FAP is a rare hereditary disease in which hundreds to thousands of adenomatous polyps develop in the colon and rectum during adolescence and early adulthood, putting a person at a high risk for colon cancer.

"It's estimated in the U.S. that there are somewhere between 15,000 and 25,000 patients who suffer from this disease," Towarnicki said. "And there are similar numbers in Europe and in Asia. So that's one of the reasons we have orphan drug status for this indication."
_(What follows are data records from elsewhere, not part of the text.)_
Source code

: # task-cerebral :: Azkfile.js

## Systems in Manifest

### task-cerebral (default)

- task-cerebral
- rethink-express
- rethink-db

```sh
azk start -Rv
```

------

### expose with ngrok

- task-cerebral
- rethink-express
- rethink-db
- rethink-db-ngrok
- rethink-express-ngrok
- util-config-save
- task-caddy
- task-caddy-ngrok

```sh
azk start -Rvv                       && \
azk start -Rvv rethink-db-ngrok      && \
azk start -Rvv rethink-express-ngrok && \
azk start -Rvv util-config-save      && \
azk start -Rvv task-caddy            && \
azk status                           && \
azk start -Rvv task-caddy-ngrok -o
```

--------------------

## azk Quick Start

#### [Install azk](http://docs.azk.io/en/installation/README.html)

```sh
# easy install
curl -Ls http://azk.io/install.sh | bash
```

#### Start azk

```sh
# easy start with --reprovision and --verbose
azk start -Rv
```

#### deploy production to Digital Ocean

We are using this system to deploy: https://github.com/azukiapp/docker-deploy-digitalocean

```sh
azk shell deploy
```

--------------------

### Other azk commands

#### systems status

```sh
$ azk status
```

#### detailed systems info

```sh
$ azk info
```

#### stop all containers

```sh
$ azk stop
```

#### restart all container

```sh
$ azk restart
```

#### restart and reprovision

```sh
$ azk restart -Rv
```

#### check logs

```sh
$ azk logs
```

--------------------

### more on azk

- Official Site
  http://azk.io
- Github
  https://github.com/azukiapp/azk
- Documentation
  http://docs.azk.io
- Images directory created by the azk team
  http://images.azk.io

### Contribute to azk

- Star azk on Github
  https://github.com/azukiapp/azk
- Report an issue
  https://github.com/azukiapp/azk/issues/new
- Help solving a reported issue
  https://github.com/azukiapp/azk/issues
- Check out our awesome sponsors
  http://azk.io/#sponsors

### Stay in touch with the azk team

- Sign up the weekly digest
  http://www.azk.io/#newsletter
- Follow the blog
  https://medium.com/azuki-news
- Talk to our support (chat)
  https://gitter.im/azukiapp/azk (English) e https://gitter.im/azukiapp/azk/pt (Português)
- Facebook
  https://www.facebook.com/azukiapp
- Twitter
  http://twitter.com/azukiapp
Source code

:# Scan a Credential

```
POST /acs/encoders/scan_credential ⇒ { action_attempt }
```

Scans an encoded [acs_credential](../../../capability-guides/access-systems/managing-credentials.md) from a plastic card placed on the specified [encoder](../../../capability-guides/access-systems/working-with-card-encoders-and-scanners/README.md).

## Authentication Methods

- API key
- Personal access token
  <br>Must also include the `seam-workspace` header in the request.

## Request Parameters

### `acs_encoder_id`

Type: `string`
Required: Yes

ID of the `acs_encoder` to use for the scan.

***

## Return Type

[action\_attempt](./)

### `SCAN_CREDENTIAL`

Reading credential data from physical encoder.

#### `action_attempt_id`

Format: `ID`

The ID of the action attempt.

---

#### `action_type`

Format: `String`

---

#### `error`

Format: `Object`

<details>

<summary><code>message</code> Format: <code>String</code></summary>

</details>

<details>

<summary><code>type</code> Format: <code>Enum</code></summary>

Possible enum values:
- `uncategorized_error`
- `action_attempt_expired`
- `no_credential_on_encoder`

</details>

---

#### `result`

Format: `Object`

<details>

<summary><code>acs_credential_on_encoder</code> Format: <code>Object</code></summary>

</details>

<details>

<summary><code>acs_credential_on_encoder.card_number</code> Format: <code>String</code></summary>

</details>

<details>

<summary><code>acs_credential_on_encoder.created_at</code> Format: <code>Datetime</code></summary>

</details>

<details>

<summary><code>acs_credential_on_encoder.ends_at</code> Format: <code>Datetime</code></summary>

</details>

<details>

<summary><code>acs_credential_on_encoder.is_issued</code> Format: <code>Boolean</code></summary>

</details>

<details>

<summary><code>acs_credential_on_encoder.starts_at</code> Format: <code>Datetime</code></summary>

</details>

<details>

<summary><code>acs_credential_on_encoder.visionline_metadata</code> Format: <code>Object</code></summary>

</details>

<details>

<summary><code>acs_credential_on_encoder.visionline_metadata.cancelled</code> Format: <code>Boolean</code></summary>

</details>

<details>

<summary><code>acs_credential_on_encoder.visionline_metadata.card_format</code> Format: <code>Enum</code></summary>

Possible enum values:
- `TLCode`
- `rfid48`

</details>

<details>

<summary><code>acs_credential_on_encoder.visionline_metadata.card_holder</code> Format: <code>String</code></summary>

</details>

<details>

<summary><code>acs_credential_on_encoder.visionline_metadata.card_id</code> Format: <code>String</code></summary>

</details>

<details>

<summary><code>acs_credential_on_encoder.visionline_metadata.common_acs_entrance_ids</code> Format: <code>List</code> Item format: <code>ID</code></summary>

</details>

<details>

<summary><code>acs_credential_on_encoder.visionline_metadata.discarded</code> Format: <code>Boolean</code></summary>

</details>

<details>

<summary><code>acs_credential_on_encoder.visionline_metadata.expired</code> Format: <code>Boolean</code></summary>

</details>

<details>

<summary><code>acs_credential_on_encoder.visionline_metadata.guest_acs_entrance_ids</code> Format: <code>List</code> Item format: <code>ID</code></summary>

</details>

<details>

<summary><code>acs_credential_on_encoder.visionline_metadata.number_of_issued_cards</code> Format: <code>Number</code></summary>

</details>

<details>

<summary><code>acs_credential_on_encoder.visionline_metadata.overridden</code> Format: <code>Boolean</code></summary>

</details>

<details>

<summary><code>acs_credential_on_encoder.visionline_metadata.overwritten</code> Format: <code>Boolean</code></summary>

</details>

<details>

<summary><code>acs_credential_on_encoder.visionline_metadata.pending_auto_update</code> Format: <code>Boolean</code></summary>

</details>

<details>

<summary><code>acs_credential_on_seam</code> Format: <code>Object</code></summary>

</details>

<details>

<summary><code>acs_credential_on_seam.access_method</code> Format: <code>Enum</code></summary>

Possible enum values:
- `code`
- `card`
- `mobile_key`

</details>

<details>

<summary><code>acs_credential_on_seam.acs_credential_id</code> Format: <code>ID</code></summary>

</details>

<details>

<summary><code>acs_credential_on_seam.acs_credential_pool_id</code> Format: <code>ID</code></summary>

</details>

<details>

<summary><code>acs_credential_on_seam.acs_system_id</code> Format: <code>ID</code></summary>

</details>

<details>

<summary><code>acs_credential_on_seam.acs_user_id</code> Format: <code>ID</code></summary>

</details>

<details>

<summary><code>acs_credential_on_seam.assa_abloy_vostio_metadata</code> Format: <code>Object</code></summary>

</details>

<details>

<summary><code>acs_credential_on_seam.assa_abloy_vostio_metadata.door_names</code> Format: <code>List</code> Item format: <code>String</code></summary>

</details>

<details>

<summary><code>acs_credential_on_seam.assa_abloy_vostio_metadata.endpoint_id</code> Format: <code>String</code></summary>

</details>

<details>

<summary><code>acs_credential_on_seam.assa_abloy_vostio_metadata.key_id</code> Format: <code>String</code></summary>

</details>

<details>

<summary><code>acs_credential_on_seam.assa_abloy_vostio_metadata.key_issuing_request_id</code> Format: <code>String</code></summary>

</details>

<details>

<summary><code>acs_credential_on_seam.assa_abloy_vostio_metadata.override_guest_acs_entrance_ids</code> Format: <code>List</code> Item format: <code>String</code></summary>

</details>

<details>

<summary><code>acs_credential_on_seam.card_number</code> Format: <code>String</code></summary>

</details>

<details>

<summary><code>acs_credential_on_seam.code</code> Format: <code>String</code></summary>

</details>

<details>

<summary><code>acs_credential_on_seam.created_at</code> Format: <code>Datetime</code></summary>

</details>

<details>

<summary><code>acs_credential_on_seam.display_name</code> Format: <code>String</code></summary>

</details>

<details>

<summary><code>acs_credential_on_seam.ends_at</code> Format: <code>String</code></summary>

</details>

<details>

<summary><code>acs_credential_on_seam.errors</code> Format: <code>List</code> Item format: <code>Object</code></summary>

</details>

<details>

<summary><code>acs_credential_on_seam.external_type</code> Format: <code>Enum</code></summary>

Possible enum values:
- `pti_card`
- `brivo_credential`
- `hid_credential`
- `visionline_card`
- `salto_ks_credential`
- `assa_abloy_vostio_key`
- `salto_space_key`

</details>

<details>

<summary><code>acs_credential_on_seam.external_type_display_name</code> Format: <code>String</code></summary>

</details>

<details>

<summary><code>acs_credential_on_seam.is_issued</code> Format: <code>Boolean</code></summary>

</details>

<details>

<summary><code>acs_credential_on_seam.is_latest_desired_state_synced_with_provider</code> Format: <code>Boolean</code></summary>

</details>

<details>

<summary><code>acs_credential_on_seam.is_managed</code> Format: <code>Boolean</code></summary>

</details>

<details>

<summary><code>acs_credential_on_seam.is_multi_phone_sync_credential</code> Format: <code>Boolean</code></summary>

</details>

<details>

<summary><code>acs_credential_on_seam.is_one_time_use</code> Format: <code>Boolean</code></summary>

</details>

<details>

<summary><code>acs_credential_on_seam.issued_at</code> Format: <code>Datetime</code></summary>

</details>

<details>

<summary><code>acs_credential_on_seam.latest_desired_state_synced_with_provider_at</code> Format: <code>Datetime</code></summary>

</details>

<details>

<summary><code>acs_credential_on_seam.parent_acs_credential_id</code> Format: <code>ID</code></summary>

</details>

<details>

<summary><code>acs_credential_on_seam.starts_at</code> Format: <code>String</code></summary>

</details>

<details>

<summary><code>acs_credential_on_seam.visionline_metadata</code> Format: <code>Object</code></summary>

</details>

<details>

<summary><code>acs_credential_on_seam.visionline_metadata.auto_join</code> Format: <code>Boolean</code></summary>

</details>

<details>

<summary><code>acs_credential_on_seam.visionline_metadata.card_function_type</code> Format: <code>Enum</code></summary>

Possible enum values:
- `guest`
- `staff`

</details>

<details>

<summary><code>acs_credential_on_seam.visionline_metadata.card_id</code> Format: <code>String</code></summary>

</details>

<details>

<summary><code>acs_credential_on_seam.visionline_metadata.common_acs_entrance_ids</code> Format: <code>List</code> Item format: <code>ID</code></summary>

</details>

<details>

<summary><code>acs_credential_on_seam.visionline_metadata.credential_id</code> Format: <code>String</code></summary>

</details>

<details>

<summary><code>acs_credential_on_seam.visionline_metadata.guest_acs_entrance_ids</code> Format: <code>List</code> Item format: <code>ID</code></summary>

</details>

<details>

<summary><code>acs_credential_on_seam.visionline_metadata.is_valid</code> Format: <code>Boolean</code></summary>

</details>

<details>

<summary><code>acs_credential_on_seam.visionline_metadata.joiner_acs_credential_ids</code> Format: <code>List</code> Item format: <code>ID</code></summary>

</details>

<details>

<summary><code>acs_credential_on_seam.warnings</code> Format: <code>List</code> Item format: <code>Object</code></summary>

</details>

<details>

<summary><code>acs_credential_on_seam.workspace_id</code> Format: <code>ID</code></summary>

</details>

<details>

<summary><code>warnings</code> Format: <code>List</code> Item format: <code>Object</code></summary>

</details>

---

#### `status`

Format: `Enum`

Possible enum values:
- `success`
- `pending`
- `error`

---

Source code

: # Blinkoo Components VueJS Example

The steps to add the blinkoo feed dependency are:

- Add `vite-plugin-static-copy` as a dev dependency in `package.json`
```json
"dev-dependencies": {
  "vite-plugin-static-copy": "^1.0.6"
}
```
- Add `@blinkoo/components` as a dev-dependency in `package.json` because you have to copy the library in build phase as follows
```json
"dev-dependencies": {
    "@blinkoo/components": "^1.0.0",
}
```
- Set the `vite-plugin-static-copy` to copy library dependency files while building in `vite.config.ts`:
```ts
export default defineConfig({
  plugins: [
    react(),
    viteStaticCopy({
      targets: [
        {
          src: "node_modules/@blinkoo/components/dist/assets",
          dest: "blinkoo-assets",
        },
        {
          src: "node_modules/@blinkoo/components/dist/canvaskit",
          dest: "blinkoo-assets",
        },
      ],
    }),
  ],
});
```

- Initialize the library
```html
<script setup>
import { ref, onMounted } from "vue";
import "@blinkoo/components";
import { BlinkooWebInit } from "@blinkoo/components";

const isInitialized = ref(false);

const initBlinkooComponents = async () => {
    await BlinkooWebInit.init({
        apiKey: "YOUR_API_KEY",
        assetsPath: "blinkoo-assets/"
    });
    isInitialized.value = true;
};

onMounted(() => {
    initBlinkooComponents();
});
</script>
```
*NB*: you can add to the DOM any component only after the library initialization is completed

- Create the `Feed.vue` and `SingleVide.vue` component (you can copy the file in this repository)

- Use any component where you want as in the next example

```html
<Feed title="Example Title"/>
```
The company received orphan drug status for Aptosyn in 1994 and fast-track status in 1998.

The company hopes for FDA approval of Aptosyn next spring. Cell Pathways announced two weeks ago it raised about $14 million through a private placement of 1.555 million shares of stock at $9 per share. The money raised will go toward clinical programs of Aptosyn and CP461 for cancer indications, as well as for marketing of Aptosyn. (See BioWorld Today, Oct. 13, 1999, p. 1.)